The European Court of Human Rights (ECHR) has drawn attention to the issue of overcrowding in French jails, stating that, "the occupancy rates of the concerned prisons reveal the existence of a structural problem." It advised France to "adopt general measures aimed at eliminating overcrowding and improving material conditions of detention."
However, there is a genuine political impasse on prison expansion as it involves complex bureaucratic procedures and resistance from neighbourhood committees — no one wants a prison next to their home. One of the country’s newest prisons — set to open in Caen, Normandy, at the end of this year — took seven long years to be built due to bureaucratic and social hurdles.
In addition to the challenges faced in building new incarceration centres, increasing the number of prison beds alone is costly — and counterproductive. More than 36,000 beds have been built in thirty years, but the effort has failed to resolve the issue of overcrowding. As a result, the adage "the more you build, the more you fill" sounds all too familiar in French prisons.
In addition to overcrowding, living conditions within France’s prisons remain dire — and are only worsening during an already intolerable heatwave.
In January 2020, the ECHR brought to light the living conditions of 32 inmates held in six incarceration centres, describing the treatment they were subjected to as cruel and degrading. And the ‘Controleur General Des Lieux de Privation de Liberte’ (CGLPL) — an independent administrative organisation established in 2008 to oversee sites where freedom is deprived — recently issued a damning report, highlighting rights violations in several French prisons. One violation cited in the report detailed how inmates in the Seysses correctional facility in the suburbs of Toulouse were forced to cover their ears to keep cockroaches out.
Given these poor conditions, it’s no wonder that France ranks second among 47 countries with high prison suicide rates, with the most recent suicide occurring on July 19 when an 18-year-old detainee ended his life in the Lyon-Corbas prison.
Like the ECHR, the International Observatory of Prisons (OIP) and several non-profits have condemned France for years, but apart from some minor changes vis-a-vis access to facilities, nothing much has changed.
Judicial reforms — including the most recent one in 2019 — have failed to address both the mechanisms at the heart of the continuous prison inflation of the last fifteen years and the issue of overcrowding.
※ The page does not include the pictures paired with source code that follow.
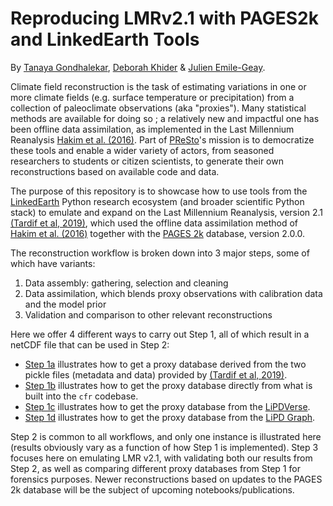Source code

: # Reproducing LMRv2.1 with PAGES2k and LinkedEarth Tools

By [Tanaya Gondhalekar](https://orcid.org/0009-0004-2440-3266), [Deborah Khider](https://orcid.org/0000-0001-7501-8430) & [Julien Emile-Geay](https://orcid.org/0000-0001-5920-4751). 

Climate field reconstruction is the task of estimating variations in one or more climate fields (e.g. surface temperature or precipitation) from a collection of paleoclimate observations (aka "proxies"). Many statistical methods are available for doing so ; a relatively new and impactful one has been offline data assimilation, as implemented in the Last Millennium Reanalysis [Hakim et al. (2016)](http://dx.doi.org/10.1002/2016JD024751). Part of [PReSto](https://paleopresto.com)'s mission is to democratize these tools and enable a wider variety of actors, from seasoned researchers to students or citizen scientists, to generate their own reconstructions based on available code and data.  

The purpose of this repository is to showcase how to use tools from the [LinkedEarth](http://linked.earth) Python research ecosystem (and broader scientific Python stack) to emulate and expand on the Last Millennium Reanalysis, version 2.1 [(Tardif et al, 2019)](https://doi.org/10.5194/cp-15-1251-2019), which used the offline data assimilation method of [Hakim et al. (2016)](http://dx.doi.org/10.1002/2016JD024751) together with the [PAGES 2k](http://dx.doi.org/10.1038/sdata.2017.88) database, version 2.0.0. 

The reconstruction workflow is broken down into 3 major steps, some of which have variants:
1. Data assembly: gathering, selection and cleaning
2. Data assimilation, which blends proxy observations with calibration data and the model prior
3. Validation and comparison to other relevant reconstructions

Here we offer 4 different ways to carry out Step 1, all of which result in a netCDF file that can be used in Step 2:

- [Step 1a](./C01_a_db_assembly_Tardif2019_pickle.html) illustrates how to get a proxy database derived from the two pickle files (metadata and data) provided by [(Tardif et al, 2019)](https://doi.org/10.5194/cp-15-1251-2019).
- [Step 1b](./C01_b_db_assembly_cfr_PAGES2k.html) illustrates how to get the proxy database directly from what is built into the `cfr` codebase. 
- [Step 1c](./C01_c_db_assembly_LiPDVerse.html) illustrates how to get the proxy database from the [LiPDVerse](https://lipdverse.org). 
- [Step 1d](./C01_d_db_assembly_LiPDGraph.html) illustrates how to get the proxy database from the [LiPD Graph](http://linkedearth.graphdb.mint.isi.edu).

Step 2 is common to all workflows, and only one instance is illustrated here (results obviously vary as a function of how Step 1 is implemented). Step 3 focuses here on emulating LMR v2.1, with validating both our results from Step 2, as well as comparing different proxy databases from Step 1 for forensics purposes. Newer reconstructions based on updates to the PAGES 2k database will be the subject of upcoming notebooks/publications.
And since building new prisons has become a political matter, successive governments have completely abandoned measures to develop alternatives to incarceration such as community work or electronic tagging — the latter already used in some parts of the world to monitor convicts facing court orders.
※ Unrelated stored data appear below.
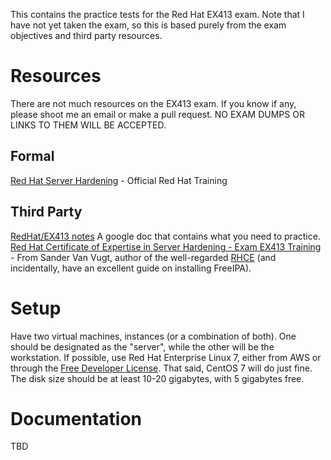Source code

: This contains the practice tests for the Red Hat EX413 exam. Note that I have not yet taken the exam, so this is based purely from the exam objectives and third party resources.

# Resources

There are not much resources on the EX413 exam. If you know if any, please shoot me an email or make a pull request. NO EXAM DUMPS OR LINKS TO THEM WILL BE ACCEPTED.

## Formal

[Red Hat Server Hardening](https://www.redhat.com/en/services/training/rh413-red-hat-server-hardening) - Official Red Hat Training

## Third Party

[RedHat/EX413 notes](https://docs.google.com/document/d/1uTvpPFj5vlcLTkYR2YMdyBldBL47pyZ5AJIZ-u2pMrQ/edit#) A google doc that contains what you need to practice.
[Red Hat Certificate of Expertise in Server Hardening - Exam EX413 Training](https://www.safaribooksonline.com/library/view/red-hat-certificate/9781491974483/) - From Sander Van Vugt, author of the well-regarded [RHCE](http://www.sandervanvugt.com/book-red-hat-rhcsa-rhce-7-cert-guide/) (and incidentally, have an excellent guide on installing FreeIPA).

# Setup

Have two virtual machines, instances (or a combination of both). One should be designated as the "server", while the other will be the workstation. If possible, use Red Hat Enterprise Linux 7, either from AWS or through the [Free Developer License](https://developers.redhat.com/blog/2016/03/31/no-cost-rhel-developer-subscription-now-available/). That said, CentOS 7 will do just fine. The disk size should be at least 10-20 gigabytes, with 5 gigabytes free.

# Documentation

TBD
In fact, instead of implementing alternatives to prison, the French justice system has been incarcerating more and more people for minor offences. With the prime minister seeming more inclined to strengthen the prison system after stating her desire to build 40,000 additional prison spaces, people who have never faced the justice system — including ‘yellow vest’ protesters — are now finding themselves in prison for two to four months for simply wearing a gas mask.
As the country fails to build new facilities, yet continues to incarcerate people at an ever-increasing rate without improving living conditions within its existing prisons — all this during an excruciating heatwave and at a time when the country is navigating numerous social and political tensions — France seems headed down a dark path in which conditions inside its facilities will only deteriorate unless some actionable judicial reforms are put in place.